Why Should I Use Trackers?
It's not that music trackers offer more in terms of features. Not everyone HAS to use a music tracker, and they're even considered obsolete ware to some. However, there's a lot of workflow related differences between the conventional DAW and a music tracker.
Keyboard based control. When working with trackers, you'll be using keybinds for the most part instead of dragging-dropping.
Makes improvisation easier. What would otherwise be tedious on a conventional DAW, you can pitch, reverse, and stretch individual notes in the editor itself. Convenient if you want to create breakcore or fusion.
Songwide overview The interface you see is what you'll see for the rest of the project. Instead of using a horizontal piano roll for each pattern, you input note commands on a vertical spread and can crosschannel samples. Many chiptunes are made in the limits of 4 channels.

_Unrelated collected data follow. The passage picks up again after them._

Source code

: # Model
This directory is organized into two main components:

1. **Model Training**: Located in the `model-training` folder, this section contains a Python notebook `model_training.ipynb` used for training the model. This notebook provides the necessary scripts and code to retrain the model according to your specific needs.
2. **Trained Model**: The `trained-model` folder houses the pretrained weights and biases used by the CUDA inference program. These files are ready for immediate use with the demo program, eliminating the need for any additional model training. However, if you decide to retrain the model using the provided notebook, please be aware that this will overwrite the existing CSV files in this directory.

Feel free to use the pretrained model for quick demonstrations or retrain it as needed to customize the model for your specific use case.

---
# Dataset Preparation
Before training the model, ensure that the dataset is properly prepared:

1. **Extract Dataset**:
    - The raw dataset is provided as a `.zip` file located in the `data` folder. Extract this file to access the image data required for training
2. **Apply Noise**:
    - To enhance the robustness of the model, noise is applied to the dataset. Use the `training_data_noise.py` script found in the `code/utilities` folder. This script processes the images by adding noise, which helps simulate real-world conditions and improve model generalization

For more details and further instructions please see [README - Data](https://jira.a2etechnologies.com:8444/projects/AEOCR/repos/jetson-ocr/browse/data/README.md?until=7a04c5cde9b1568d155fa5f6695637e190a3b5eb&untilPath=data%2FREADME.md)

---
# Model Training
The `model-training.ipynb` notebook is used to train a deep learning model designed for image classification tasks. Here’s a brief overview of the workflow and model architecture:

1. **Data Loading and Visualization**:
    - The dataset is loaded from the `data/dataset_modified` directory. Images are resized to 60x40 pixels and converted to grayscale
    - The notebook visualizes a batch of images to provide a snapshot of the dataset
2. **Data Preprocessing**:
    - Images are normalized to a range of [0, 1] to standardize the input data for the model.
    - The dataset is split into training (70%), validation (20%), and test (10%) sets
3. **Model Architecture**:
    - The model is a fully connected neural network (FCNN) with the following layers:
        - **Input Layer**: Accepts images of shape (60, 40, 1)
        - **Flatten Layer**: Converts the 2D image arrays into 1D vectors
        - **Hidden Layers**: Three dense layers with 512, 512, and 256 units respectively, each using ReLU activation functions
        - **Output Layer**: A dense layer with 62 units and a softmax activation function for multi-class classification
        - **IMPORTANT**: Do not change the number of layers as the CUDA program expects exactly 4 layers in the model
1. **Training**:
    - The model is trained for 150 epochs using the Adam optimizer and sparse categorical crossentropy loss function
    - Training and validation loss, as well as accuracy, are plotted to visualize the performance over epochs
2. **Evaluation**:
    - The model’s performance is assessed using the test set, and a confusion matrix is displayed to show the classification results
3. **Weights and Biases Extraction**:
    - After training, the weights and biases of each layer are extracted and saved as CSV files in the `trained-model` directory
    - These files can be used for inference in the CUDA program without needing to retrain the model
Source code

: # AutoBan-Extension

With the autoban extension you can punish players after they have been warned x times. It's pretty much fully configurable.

You can share modules with your friends :) Check out modarchive.org and join the OpenMPT forums, there's a whole community around this type of thing that's great for scavenging samples or giving back.
These can either be advantages or drawbacks depending on what you need in order to compose.
How To Read Chart Notes
Open up the "Patterns" tab on a new module. The chart overview window might be a little daunting— it looks more like Microsoft Excel than it does something you'd write music in. Don't think too hard about it.
Each channel is separated by 4 columns: the "Note Column," the "Instrument Column," the "Volume Column," and the "Effect Column".
The note column defines which pitch the note is playing in. Not much to detail on here, but in order to switch octaves beyond what your computer keyboard can record, locate the swatch labeled "Octave" and you can click the arrows according to what scale you want to play in.
The instrument column determines which instrument/sample will play. Without it, you won't hear anything. For future reference instead of selecting instruments using the dropdown menu, you can highlight this column and type in an instrument-assigned number. You'd be doing a lot of typing and remembering, and can especially do the same for the volume and effects columns.
This column affects all that is volume related. By default, this column displays "v64" and 64 is the loudest scale of values. By double-clicking this note, you open "Note Properties" and can pick other transformations like panning, portamento, pan, vibrato, etc. The effects column is empty by default, but you can choose over 30+ effects that the volume column doesn't house. I won't talk about this one because your own experimentation can only do justice for the effects column.
Open the "Samples" tab and load in the samples you're going to use by clicking the folder icon on the toolbar.
The sample needs to be reflected in the instruments tab. The black map at the very bottom of the display is where we will control the volume of our sample. Without the volume fade, the loop would just sustain forever until a new note is input on the same channel. And that would just be really annoying.
It's a very small detail that ties the whole thing together. This works around the negative space you get when splicing amen breaks or to blend in an instrument with sustain (padding, chords in general) to keep the track "full-sounding",
Synth1
This plugin is as barebones as synthesis can get, in a good way. I use this to create every synth and sometimes even the percussions I use. You can quite literally make both a beefy, Phatworld-like bassline on one bank, and a whole ambient library in the other. Would recommend playing around with even outside of MPT.